Немного о себе - Киплинг Редьярд Джозеф 8 стр.


Глава 4. Междуцарствие

Кто с каждым днем все дальше от Востока, Тот должен быть в пути…

Вордсворт

И осенью 1889 года я оказался в каком-то сне наяву, взяв как нечто само собой разумеющееся те невероятные карты, которые соблаговолила сдать мне Судьба.

Давние вехи моего детства все еще сохранялись. Я вновь увидел любимых дядю и тетю, маленький домик трех старых дам и в углу возле камина тихую женщину, спокойно пишущую очередной роман, положив на колено бумагу. На этих тишайших чаепитиях, в этом кружке я познакомился с Мэри Кингсли, храбрейшей из всех знакомых мне женщин. Мы много разговаривали за столом и затем по пути домой - она рассказывала о людоедах в Западной Африке и тому подобном. Наконец, забыв обо всем на свете, я предложил: "Давайте поднимемся ко мне, поговорим там". Она согласилась, словно мужчина, потом, вдруг вспомнив, сказала: "О, совсем забыла, что я женщина. Боюсь, я не должна этого делать". И я понял, что весь мой мир нужно исследовать заново.

Немного - очень немного - людей в нем умерло, но больше в течение ближайших двадцати лет никто умирать не собирался. Белые женщины стояли у меня за стулом и прислуживали. Это было ошеломляюще непостижимо.

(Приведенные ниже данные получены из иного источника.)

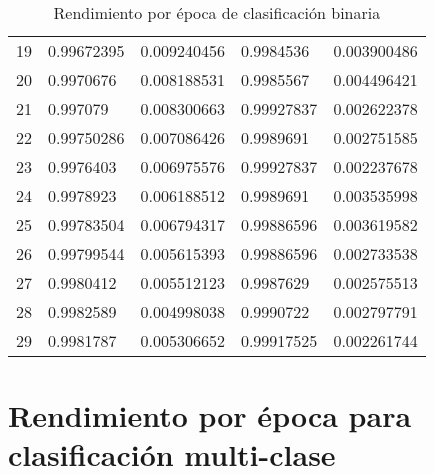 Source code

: \begin{table}[H]
{\begin{tabular}{@{}lllll@{}}
    19 & 0.99672395 & 0.009240456 & 0.9984536 & 0.003900486 \\
    20 & 0.9970676 & 0.008188531 & 0.9985567 & 0.004496421 \\
    21 & 0.997079 & 0.008300663 & 0.99927837 & 0.002622378 \\
    22 & 0.99750286 & 0.007086426 & 0.9989691 & 0.002751585 \\
    23 & 0.9976403 & 0.006975576 & 0.99927837 & 0.002237678 \\
    24 & 0.9978923 & 0.006188512 & 0.9989691 & 0.003535998 \\
    25 & 0.99783504 & 0.006794317 & 0.99886596 & 0.003619582 \\
    26 & 0.99799544 & 0.005615393 & 0.99886596 & 0.002733538 \\
    27 & 0.9980412 & 0.005512123 & 0.9987629 & 0.002575513 \\
    28 & 0.9982589 & 0.004998038 & 0.9990722 & 0.002797791 \\
    29 & 0.9981787 & 0.005306652 & 0.99917525 & 0.002261744 \\ \bottomrule
    \end{tabular}%
    }
    \caption{Rendimiento por época de clasificación binaria}
    \label{tabla:rendimiento:final}
    \end{table}

    \section{Rendimiento por época para clasificación multi-clase}

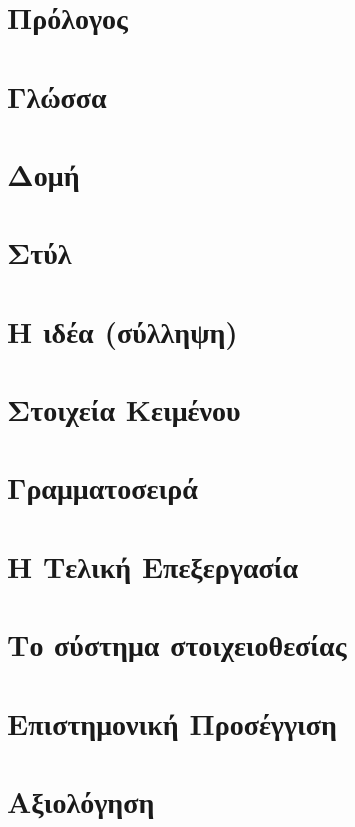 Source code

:\documentclass[a4paper,12pt,oneside]{book}
\begin{document}

\frontmatter

\clearpage

\clearpage




\mainmatter
\setcounter{page}{1}
\chapter{Πρόλογος}

\chapter{Γλώσσα}

\chapter{Δομή}

\chapter{Στύλ}

\chapter{Η ιδέα (σύλληψη)}

\chapter{Στοιχεία Κειμένου}

\chapter{Γραμματοσειρά}

\chapter{Η Τελική Επεξεργασία}

\chapter{Το σύστημα στοιχειοθεσίας}

\chapter{Επιστημονική Προσέγγιση}

\chapter{Αξιολόγηση}

\end{document}
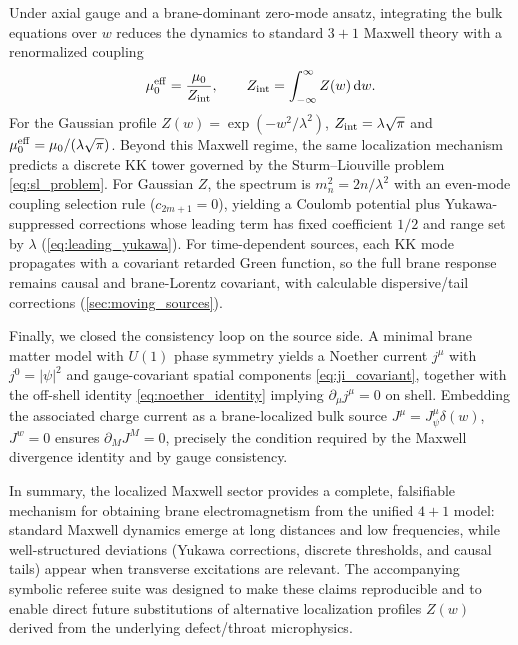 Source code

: \documentclass[11pt]{article}
\newcommand{\dd}{\mathrm d}
\newcommand{\J}{J}
\newcommand{\Z}{Z}
\newcommand{\lam}{\lambda}      %
\newcommand{\Zint}{Z_{\rm int}} %
\newcommand{\muo}{\mu_0}
\newcommand{\mueff}{\mu_0^{\rm eff}}
\begin{document}
Under axial gauge and a brane-dominant zero-mode ansatz, integrating the bulk
equations over \(w\) reduces the dynamics to standard \(3+1\) Maxwell theory with
a renormalized coupling
\begin{equation}
  \mueff = \frac{\muo}{\Zint},
  \qquad
  \Zint=\int_{-\infty}^{\infty}\Z(w)\,\dd w.
\end{equation}
For the Gaussian profile \(\Z(w)=\exp(-w^2/\lam^2)\), \(\Zint=\lam\sqrt{\pi}\) and
\(\mueff=\muo/(\lam\sqrt{\pi})\). Beyond this Maxwell regime, the same
localization mechanism predicts a discrete KK tower governed by the
Sturm--Liouville problem \cref{eq:sl_problem}. For Gaussian \(\Z\), the spectrum
is \(m_n^2=2n/\lam^2\) with an even-mode coupling selection rule
(\(c_{2m+1}=0\)), yielding a Coulomb potential plus Yukawa-suppressed corrections
whose leading term has fixed coefficient \(1/2\) and range set by \(\lam\)
(\cref{eq:leading_yukawa}). For time-dependent sources, each KK mode propagates
with a covariant retarded Green function, so the full brane response remains
causal and brane-Lorentz covariant, with calculable dispersive/tail corrections
(\cref{sec:moving_sources}).

Finally, we closed the consistency loop on the source side. A minimal brane
matter model with \(U(1)\) phase symmetry yields a Noether current \(j^\mu\) with
\(j^0=|\psi|^2\) and gauge-covariant spatial components \cref{eq:ji_covariant},
together with the off-shell identity \cref{eq:noether_identity} implying
\(\partial_\mu j^\mu=0\) on shell. Embedding the associated charge current as a
brane-localized bulk source \(\J^\mu=J_\psi^\mu\delta(w)\), \(\J^w=0\) ensures
\(\partial_M\J^M=0\), precisely the condition required by the Maxwell divergence
identity and by gauge consistency.

In summary, the localized Maxwell sector provides a complete, falsifiable
mechanism for obtaining brane electromagnetism from the unified \(4+1\) model:
standard Maxwell dynamics emerge at long distances and low frequencies, while
well-structured deviations (Yukawa corrections, discrete thresholds, and causal
tails) appear when transverse excitations are relevant. The accompanying symbolic
referee suite was designed to make these claims reproducible and to enable direct
future substitutions of alternative localization profiles \(\Z(w)\) derived from
the underlying defect/throat microphysics.

\appendix

\end{document}
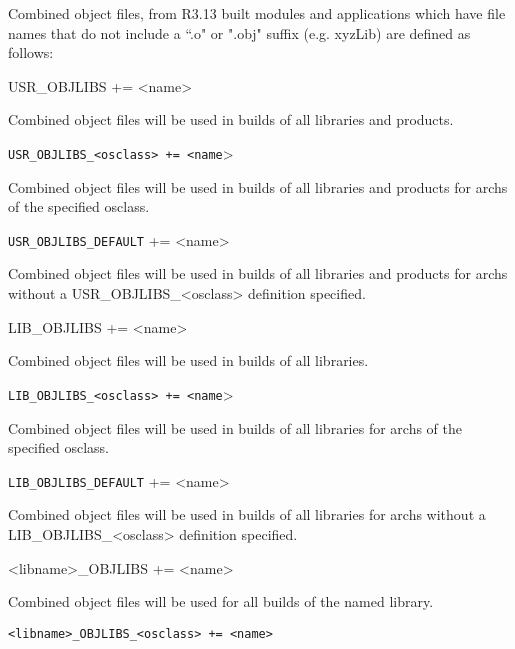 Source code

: \begin{description}
Combined object files, from R3.13 built modules and applications which have file names that do not include a ``.o" or 
".obj" suffix (e.g. xyzLib) are defined as follows:

\item {}USR\_OBJLIBS += \textless{}name\textgreater{}

Combined object files will be used in builds of all libraries and products.

\item \verb|USR_OBJLIBS_<osclass> += <name|\textgreater{}

Combined object files will be used in builds of all libraries and products for archs of the specified osclass.

\item \verb|USR_OBJLIBS_DEFAULT| += \textless{}name\textgreater{}

Combined object files will be used in builds of all libraries and products for archs without a 
USR\_OBJLIBS\_\textless{}osclass\textgreater{} definition specified.

\item

\item {}LIB\_OBJLIBS += \textless{}name\textgreater{}

Combined object files will be used in builds of all libraries.

\item \verb|LIB_OBJLIBS_<osclass> += <name|\textgreater{}

Combined object files will be used in builds of all libraries for archs of the specified osclass.

\item \verb|LIB_OBJLIBS_DEFAULT| += \textless{}name\textgreater{}

Combined object files will be used in builds of all libraries for archs without a LIB\_OBJLIBS\_\textless{}osclass\textgreater{} 
definition specified.

\item

\item \textless{}libname\textgreater{}\_OBJLIBS += \textless{}name\textgreater{}

Combined object files will be used for all builds of the named library.

\item \verb|<libname>_OBJLIBS_<osclass> += <name>| 


\end{description}
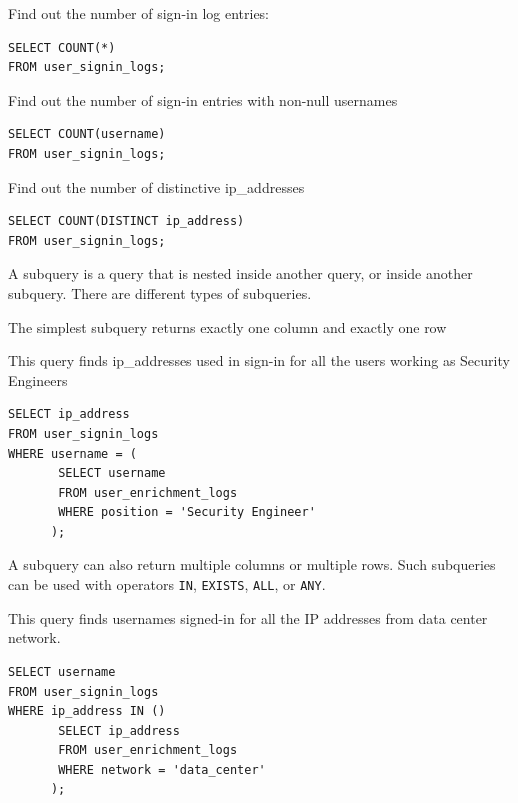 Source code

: \documentclass[9pt]{innovativeinnovation-cheatsheet}
\begin{document}
\begin{multicols}{3}
Find out the number of sign-in log entries:
\vspace{-8pt}
\begin{lstlisting}[style=code_style]
SELECT COUNT(*)
FROM user_signin_logs;
\end{lstlisting}

Find out the number of sign-in entries with non-null usernames
\vspace{-8pt}
\begin{lstlisting}[style=code_style]
SELECT COUNT(username)
FROM user_signin_logs;
\end{lstlisting}

Find out the number of distinctive ip\_addresses
\vspace{-8pt}
\begin{lstlisting}[style=code_style]
SELECT COUNT(DISTINCT ip_address)
FROM user_signin_logs;
\end{lstlisting}


A subquery is a query that is nested inside another query, or inside another subquery. There are different types of subqueries. 

The simplest subquery returns exactly one column and exactly one row

This query finds ip\_addresses used in sign-in for all the users working as Security Engineers
\vspace{-8pt}
\begin{lstlisting}[style=code_style]
SELECT ip_address 
FROM user_signin_logs
WHERE username = (
       SELECT username
       FROM user_enrichment_logs
       WHERE position = 'Security Engineer'
      );
\end{lstlisting}

A subquery can also return multiple columns or multiple rows. Such subqueries can be used with operators \texttt{IN}, \texttt{EXISTS}, \texttt{ALL}, or \texttt{ANY}.

This query finds usernames signed-in for all the IP addresses from data center network.
\vspace{-8pt}
\begin{lstlisting}[style=code_style]
SELECT username 
FROM user_signin_logs
WHERE ip_address IN ()
       SELECT ip_address
       FROM user_enrichment_logs
       WHERE network = 'data_center'
      );
\end{lstlisting}


\end{multicols}
\end{document}

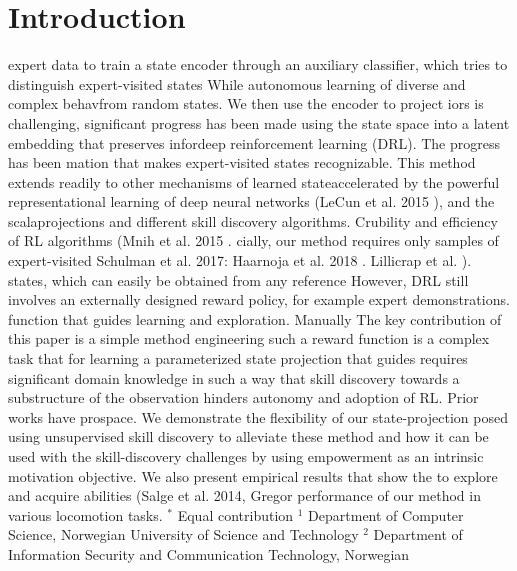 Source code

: \section{Introduction} expert data to train a state encoder through an auxiliary classifier, which tries to distinguish expert-visited states While autonomous learning of diverse and complex behavfrom random states. We then use the encoder to project iors is challenging, significant progress has been made using the state space into a latent embedding that preserves infordeep reinforcement learning (DRL). The progress has been mation that makes expert-visited states recognizable. This method extends readily to other mechanisms of learned stateaccelerated by the powerful representational learning of deep neural networks (LeCun et al. 2015 ), and the scalaprojections and different skill discovery algorithms. Crubility and efficiency of RL algorithms (Mnih et al. 2015 . cially, our method requires only samples of expert-visited Schulman et al. 2017: Haarnoja et al. 2018 . Lillicrap et al. ). states, which can easily be obtained from any reference However, DRL still involves an externally designed reward policy, for example expert demonstrations. function that guides learning and exploration. Manually The key contribution of this paper is a simple method engineering such a reward function is a complex task that for learning a parameterized state projection that guides requires significant domain knowledge in such a way that skill discovery towards a substructure of the observation hinders autonomy and adoption of RL. Prior works have prospace. We demonstrate the flexibility of our state-projection posed using unsupervised skill discovery to alleviate these method and how it can be used with the skill-discovery challenges by using empowerment as an intrinsic motivation objective. We also present empirical results that show the to explore and acquire abilities (Salge et al. 2014, Gregor performance of our method in various locomotion tasks. ${ }^{*}$ Equal contribution ${ }^{1}$ Department of Computer Science, Norwegian University of Science and Technology ${ }^{2}$ Department of Information Security and Communication Technology, Norwegian


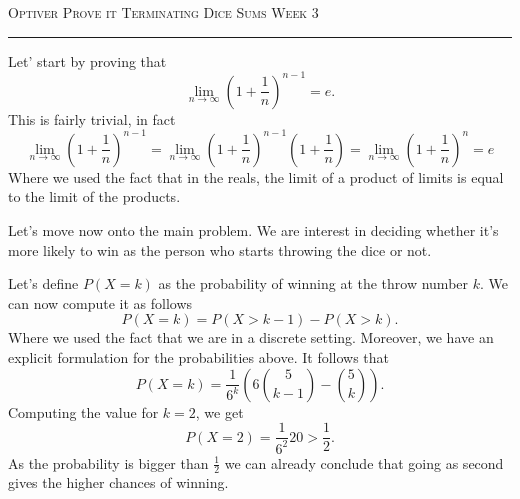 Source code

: \documentclass[12pt]{amsart}
\begin{document}
\thispagestyle{empty}

{\scshape Optiver Prove it} \hfill {\scshape \large Terminating Dice Sums} \hfill {\scshape Week 3}

\smallskip

\hrule

\bigskip
Let' start by proving that
\begin{equation}
    \lim_{n \to \infty} \left(1 +\frac{1}{n}\right)^{n-1} = e.
\end{equation}
This is fairly trivial, in fact
\begin{equation}
    \lim_{n \to \infty} \left(1 +\frac{1}{n}\right)^{n-1} = \lim_{n \to \infty} \left(1 +\frac{1}{n}\right)^{n-1} \left( 1+\frac{1}{n} \right)  =\lim_{n \to \infty}  \left(1 +\frac{1}{n}\right)^{n} = e
\end{equation}
Where we used the fact that in the reals, the limit of a product of limits is equal to the limit of the products.


Let's move now onto the main problem. We are interest in deciding whether it's more likely to win as the person who starts throwing the dice or not.

Let's define \(P(X=k)\) as the probability of winning at the throw number \(k\).
We can now compute it as follows
\begin{equation}
    P(X = k) = P(X>k-1) - P(X>k).
\end{equation}
Where we used the fact that we are in a discrete setting.
Moreover, we have an explicit formulation for the probabilities above. It follows
that
\begin{equation}
    P(X=k) = \frac{1}{6^k }\left( 6 {5 \choose k-1} - {5 \choose k} \right).
\end{equation}
Computing the value for \(k=2\), we get
\begin{equation}
    P(X=2)=\frac{1}{6^2}20 >\frac{1}{2}.
\end{equation}
As the probability is bigger than \(\frac{1}{2}\) we can already conclude that going as second gives the higher chances of winning.
\end{document}

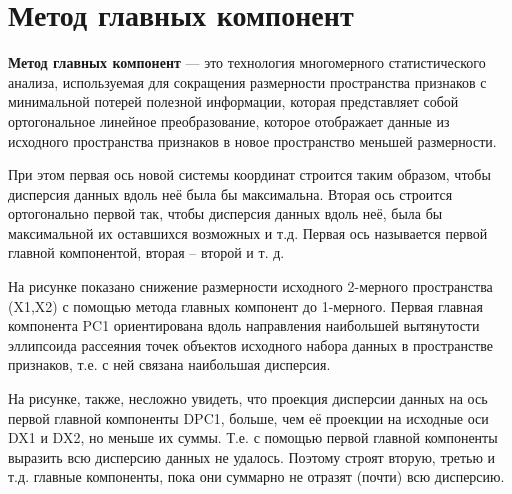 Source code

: \documentclass[a4paper, 12pt]{article}
\begin{document}
\section{Метод главных компонент}

\textbf{Метод главных компонент} --- это технология многомерного статистического анализа, используемая для сокращения размерности пространства признаков с минимальной потерей полезной информации, которая представляет собой ортогональное линейное преобразование, которое отображает данные из исходного пространства признаков в новое пространство меньшей размерности.

При этом первая ось новой системы координат строится таким образом, чтобы дисперсия данных вдоль неё была бы максимальна. Вторая ось строится ортогонально первой так, чтобы дисперсия данных вдоль неё, была бы максимальной их оставшихся возможных и т.д. Первая ось называется первой главной компонентой, вторая -- второй и т. д.
 
\begin{figure}[h!]
    \label{ris:image}
    \end{figure}

На рисунке показано снижение размерности исходного 2-мерного пространства (X1,X2) с помощью метода главных компонент до 1-мерного. Первая главная компонента PC1 ориентирована вдоль направления наибольшей вытянутости эллипсоида рассеяния точек объектов исходного набора данных в пространстве признаков, т.е. с ней связана наибольшая дисперсия.

На рисунке, также, несложно увидеть, что проекция дисперсии данных на ось первой главной компоненты DPC1, больше, чем её проекции на исходные оси DX1 и DX2, но меньше их суммы. Т.е. с помощью первой главной компоненты выразить всю дисперсию данных не удалось. Поэтому строят вторую, третью и т.д. главные компоненты, пока они суммарно не отразят (почти) всю дисперсию.
\end{document}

Однако о моем скромном вкладе в литературу стало известно в определенных кругах; на мои вещи появился спрос. Не припоминаю, чтобы я ударил пальцем о палец ради себя. Все происходило само собой. Я отправился по приглашению к Моубрею Моррису, редактору журнала "Макмилленз мэгэзин", он поинтересовался, сколько мне лет, и когда я ответил, что в конце года должно исполниться двадцать четыре, произнес: "Господи Боже!" Взял он у меня индийский рассказ и стихотворение, которое очень кстати слегка подредактировал. И то и другое появилось в одном номере журнала - рассказ был подписан моей фамилией, под стихотворением стояло "Юсуф". Все это подтвердило мое удивление - чувство, посещавшее меня частенько: - "Господи, смилуйся, неужели это я?"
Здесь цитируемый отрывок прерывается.